Like Drake once said, “so thick that everybody else was so uncomfortable.” Anyway, it’s just a hyper self-aware woman talking honestly about how other people were taking her in at a time when she was developing. She continued, talking about, yes, similar “pretty people problems,” or just authentic feelings that Charlize Theron discussed recently.
“It’s an interesting paradox. If you’re a sexy actress it’s hard to get serious roles. You get offered the same thing they’ve seen you in. People are like sheep and they’re like ‘Oh, that’s what she does well’. What’s so dumb is that women are 50 per cent of the population and they want to spend money to see movies where they’re portrayed as three-dimensional characters.”
A woman in entertainment can do more than pretend Robin Thicke is bearable, and she would like to be one of the performers being the fully fledged characters women deserve to see, and somehow, she’s not allowed to say this?
The public is speaking up, and they feel it’s tone deaf, because the world has justifiably more pressing matters. But why can’t Emily be anything but less than #trulyblessed about her life? Cue the “woe is Emily,” statuses on Facebook.
People are saying stuff like this:
“It drives me crazy when highly-compensated models or actors give interviews like this. Emily Ratajkowski complains about “how her looks have caused her problems throughout her life and into her career.” Really? Problems? She was “People With Money”’s top 10 highest-paid models for 2016 with an estimated $96 million in combined earnings.”

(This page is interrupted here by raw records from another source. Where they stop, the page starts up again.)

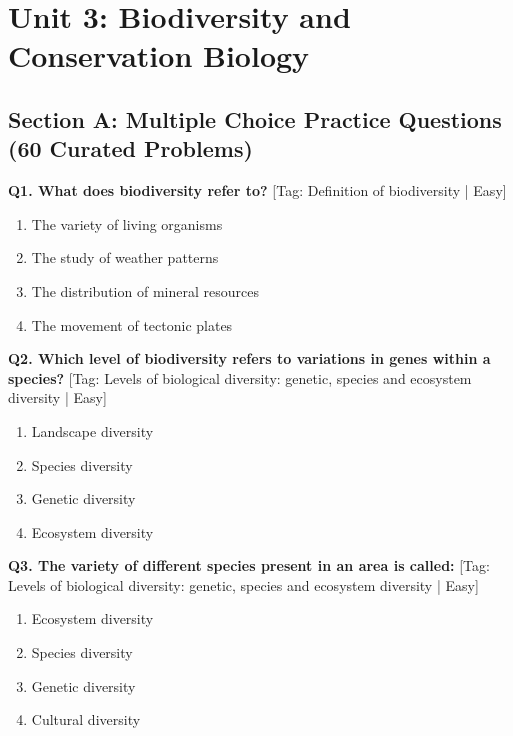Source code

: \chapter{Unit 3: Biodiversity and Conservation Biology}

\section{Section A: Multiple Choice Practice Questions (60 Curated Problems)}

\noindent\textbf{Q1. What does biodiversity refer to?} \hfill [Tag: Definition of biodiversity | Easy]
\begin{enumerate}[label=(\alph*),topsep=2pt,itemsep=1pt,partopsep=0pt,parsep=0pt]
    \item {The variety of living organisms}
    \item {The study of weather patterns}
    \item {The distribution of mineral resources}
    \item {The movement of tectonic plates}
\end{enumerate}
\vspace{2mm}

\noindent\textbf{Q2. Which level of biodiversity refers to variations in genes within a species?} \hfill [Tag: Levels of biological diversity: genetic, species and ecosystem diversity | Easy]
\begin{enumerate}[label=(\alph*),topsep=2pt,itemsep=1pt,partopsep=0pt,parsep=0pt]
    \item {Landscape diversity}
    \item {Species diversity}
    \item {Genetic diversity}
    \item {Ecosystem diversity}
\end{enumerate}
\vspace{2mm}

\noindent\textbf{Q3. The variety of different species present in an area is called:} \hfill [Tag: Levels of biological diversity: genetic, species and ecosystem diversity | Easy]
\begin{enumerate}[label=(\alph*),topsep=2pt,itemsep=1pt,partopsep=0pt,parsep=0pt]
    \item {Ecosystem diversity}
    \item {Species diversity}
    \item {Genetic diversity}
    \item {Cultural diversity}
\end{enumerate}
\vspace{2mm}

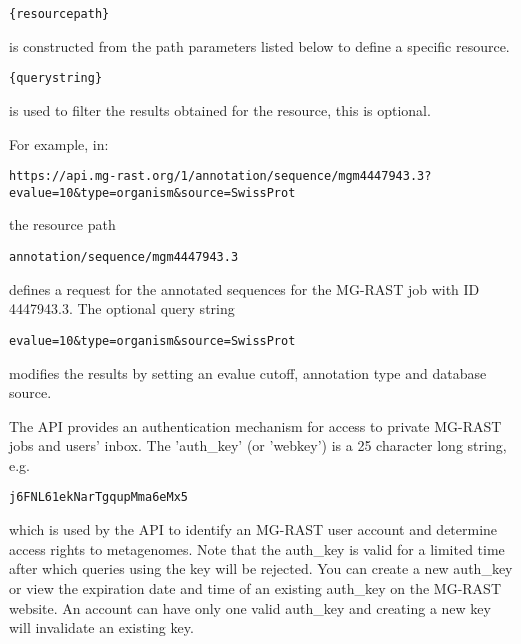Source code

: \begin{small}
\begin{verbatim}
{resourcepath}
\end{verbatim}
\end{small}
is constructed from the path parameters listed below to define a specific resource.

\begin{small}
\begin{verbatim}
{querystring}
\end{verbatim}
\end{small}
is used to filter the results obtained for the resource, this is optional.

For example, in:
\begin{small}
\begin{lstlisting}
https://api.mg-rast.org/1/annotation/sequence/mgm4447943.3?evalue=10&type=organism&source=SwissProt
\end{lstlisting}
\end{small} the resource path 

\begin{small}
\begin{verbatim}
annotation/sequence/mgm4447943.3
\end{verbatim}
\end{small} defines a request for the annotated sequences for the MG-RAST job with ID 4447943.3. 
The optional query string 

\begin{small}
\begin{verbatim}
evalue=10&type=organism&source=SwissProt
\end{verbatim}
\end{small} modifies the results by setting an evalue cutoff, annotation type and database source.

The API provides an authentication mechanism for access to private MG-RAST jobs and users' inbox. The 'auth\_key' (or 'webkey') is a 25 character long string, e.g.

\begin{small}
\begin{verbatim}
j6FNL61ekNarTgqupMma6eMx5
\end{verbatim}
\end{small} which is used by the API to identify an MG-RAST user account and determine access rights to metagenomes. Note that the auth\_key is valid for a limited time after which queries using the key will be rejected. You can create a new auth\_key or view the expiration date and time of an existing auth\_key on the MG-RAST website. An account can have only one valid auth\_key and creating a new key will invalidate an existing key.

Making that bank because you’re baetacular in the way that agents and Hollywood decides is marketable does not mean you’ve found any more true happiness than other people. She simply has more to give than her appearance, even if it has won her preferential treatment.
And then there was a lot of sharing of this.
“Her struggle is heartbreaking. Forget the girls kidnapped by Boko Haram–the model who danced around naked in that song about date rape wants to discuss the difficulties of being too attractive!”
If anything comes of this, we hope that it’s that the victimized young women invoked here for “perspective” get some play. And yeah, Blurred Lines, wasn’t a great message, but she was…working? And she didn’t say she’s in need. She simply answered a questions about her look and her career. Just because she posts sexy photos, because that’s part of her work, doesn’t mean that’s the entirety of her existence. Dragging her through the mud for being truthful about the way people treat her — as someone to ogle and not to listen to — is an unfair misreading.